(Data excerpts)
»»
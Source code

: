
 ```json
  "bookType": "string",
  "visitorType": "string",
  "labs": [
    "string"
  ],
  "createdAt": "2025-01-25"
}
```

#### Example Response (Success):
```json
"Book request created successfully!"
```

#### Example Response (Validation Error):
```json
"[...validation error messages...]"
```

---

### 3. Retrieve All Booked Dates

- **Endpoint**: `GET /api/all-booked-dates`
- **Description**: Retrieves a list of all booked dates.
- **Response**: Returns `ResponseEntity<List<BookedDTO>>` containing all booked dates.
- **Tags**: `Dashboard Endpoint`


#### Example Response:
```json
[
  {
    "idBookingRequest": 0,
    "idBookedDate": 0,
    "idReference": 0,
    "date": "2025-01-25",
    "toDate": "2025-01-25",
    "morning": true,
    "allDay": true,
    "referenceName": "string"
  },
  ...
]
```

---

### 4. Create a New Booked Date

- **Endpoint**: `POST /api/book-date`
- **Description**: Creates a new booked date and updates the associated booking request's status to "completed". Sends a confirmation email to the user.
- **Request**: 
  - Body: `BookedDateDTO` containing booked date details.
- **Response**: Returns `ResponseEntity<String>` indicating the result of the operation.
««
»»
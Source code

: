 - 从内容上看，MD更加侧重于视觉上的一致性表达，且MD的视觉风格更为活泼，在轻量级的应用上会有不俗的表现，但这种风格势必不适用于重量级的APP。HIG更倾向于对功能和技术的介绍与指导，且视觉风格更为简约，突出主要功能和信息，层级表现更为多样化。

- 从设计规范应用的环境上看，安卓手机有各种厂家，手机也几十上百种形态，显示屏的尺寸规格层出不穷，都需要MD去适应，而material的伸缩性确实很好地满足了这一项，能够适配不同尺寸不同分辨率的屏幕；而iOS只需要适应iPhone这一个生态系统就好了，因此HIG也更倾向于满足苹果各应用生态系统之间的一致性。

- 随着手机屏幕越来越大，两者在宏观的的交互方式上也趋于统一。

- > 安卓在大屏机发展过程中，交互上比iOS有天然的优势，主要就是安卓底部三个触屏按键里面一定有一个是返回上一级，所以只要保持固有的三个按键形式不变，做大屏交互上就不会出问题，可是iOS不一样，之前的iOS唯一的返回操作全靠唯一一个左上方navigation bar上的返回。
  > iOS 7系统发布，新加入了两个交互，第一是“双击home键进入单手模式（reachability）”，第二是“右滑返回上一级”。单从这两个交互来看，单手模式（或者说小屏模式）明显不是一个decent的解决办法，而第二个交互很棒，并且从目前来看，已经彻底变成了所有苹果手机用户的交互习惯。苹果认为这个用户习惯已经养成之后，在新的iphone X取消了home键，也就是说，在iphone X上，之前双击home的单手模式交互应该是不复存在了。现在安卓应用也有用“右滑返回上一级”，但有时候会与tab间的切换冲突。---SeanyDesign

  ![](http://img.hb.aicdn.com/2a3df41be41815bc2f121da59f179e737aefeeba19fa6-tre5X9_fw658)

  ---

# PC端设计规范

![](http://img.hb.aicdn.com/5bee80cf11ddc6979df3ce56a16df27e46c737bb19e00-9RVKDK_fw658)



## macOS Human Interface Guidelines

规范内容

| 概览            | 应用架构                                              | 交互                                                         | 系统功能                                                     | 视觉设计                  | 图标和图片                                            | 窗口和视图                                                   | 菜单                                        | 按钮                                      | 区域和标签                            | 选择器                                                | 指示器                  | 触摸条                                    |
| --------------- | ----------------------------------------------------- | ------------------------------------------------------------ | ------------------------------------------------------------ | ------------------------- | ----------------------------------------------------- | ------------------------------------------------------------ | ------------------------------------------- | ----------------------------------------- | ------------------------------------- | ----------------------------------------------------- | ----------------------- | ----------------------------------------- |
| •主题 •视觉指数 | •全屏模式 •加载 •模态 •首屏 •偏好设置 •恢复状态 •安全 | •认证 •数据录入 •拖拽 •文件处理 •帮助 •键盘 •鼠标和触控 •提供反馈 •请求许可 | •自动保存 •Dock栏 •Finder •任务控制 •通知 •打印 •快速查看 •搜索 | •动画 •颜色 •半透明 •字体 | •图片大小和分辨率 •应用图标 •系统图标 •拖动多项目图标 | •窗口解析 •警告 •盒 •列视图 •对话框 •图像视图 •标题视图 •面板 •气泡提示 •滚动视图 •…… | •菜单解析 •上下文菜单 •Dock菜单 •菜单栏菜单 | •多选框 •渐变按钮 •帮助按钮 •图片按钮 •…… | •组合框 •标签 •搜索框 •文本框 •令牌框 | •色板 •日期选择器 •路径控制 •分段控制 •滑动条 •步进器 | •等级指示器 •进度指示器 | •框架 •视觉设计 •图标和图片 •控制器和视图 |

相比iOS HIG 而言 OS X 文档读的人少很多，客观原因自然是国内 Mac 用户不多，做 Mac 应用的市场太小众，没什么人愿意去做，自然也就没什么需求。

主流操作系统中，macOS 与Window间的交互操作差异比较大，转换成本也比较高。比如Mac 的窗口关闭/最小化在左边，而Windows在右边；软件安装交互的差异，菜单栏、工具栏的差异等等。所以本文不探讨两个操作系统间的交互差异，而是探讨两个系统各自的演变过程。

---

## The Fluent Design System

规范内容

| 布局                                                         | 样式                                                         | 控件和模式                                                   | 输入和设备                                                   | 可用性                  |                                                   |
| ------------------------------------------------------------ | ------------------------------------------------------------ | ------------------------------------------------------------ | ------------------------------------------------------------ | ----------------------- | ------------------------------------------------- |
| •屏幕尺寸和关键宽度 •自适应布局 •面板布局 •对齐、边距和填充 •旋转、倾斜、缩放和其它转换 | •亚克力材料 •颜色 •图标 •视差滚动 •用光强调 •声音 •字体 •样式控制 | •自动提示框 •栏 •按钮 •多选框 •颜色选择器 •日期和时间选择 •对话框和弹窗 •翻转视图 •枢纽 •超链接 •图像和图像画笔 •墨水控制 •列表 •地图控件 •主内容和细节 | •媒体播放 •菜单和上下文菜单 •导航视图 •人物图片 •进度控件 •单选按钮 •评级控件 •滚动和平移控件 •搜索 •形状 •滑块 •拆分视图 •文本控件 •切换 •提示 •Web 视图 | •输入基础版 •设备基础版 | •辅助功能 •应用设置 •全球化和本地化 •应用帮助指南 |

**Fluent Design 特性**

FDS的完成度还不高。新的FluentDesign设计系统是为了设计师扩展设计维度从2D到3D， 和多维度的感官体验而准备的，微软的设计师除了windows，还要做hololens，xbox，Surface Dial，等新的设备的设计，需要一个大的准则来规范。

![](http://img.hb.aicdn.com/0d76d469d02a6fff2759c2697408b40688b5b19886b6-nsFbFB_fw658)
««
**ACTION ITEM:** Check each line of the entries above for the word "Response". List the ones that have it.

**SOLUTION FOR THIS PROBLEM:**
#### Example Response (Success):
#### Example Response (Validation Error):
- **Response**: Returns `ResponseEntity<List<BookedDTO>>` containing all booked dates.
#### Example Response:
- **Response**: Returns `ResponseEntity<String>` indicating the result of the operation.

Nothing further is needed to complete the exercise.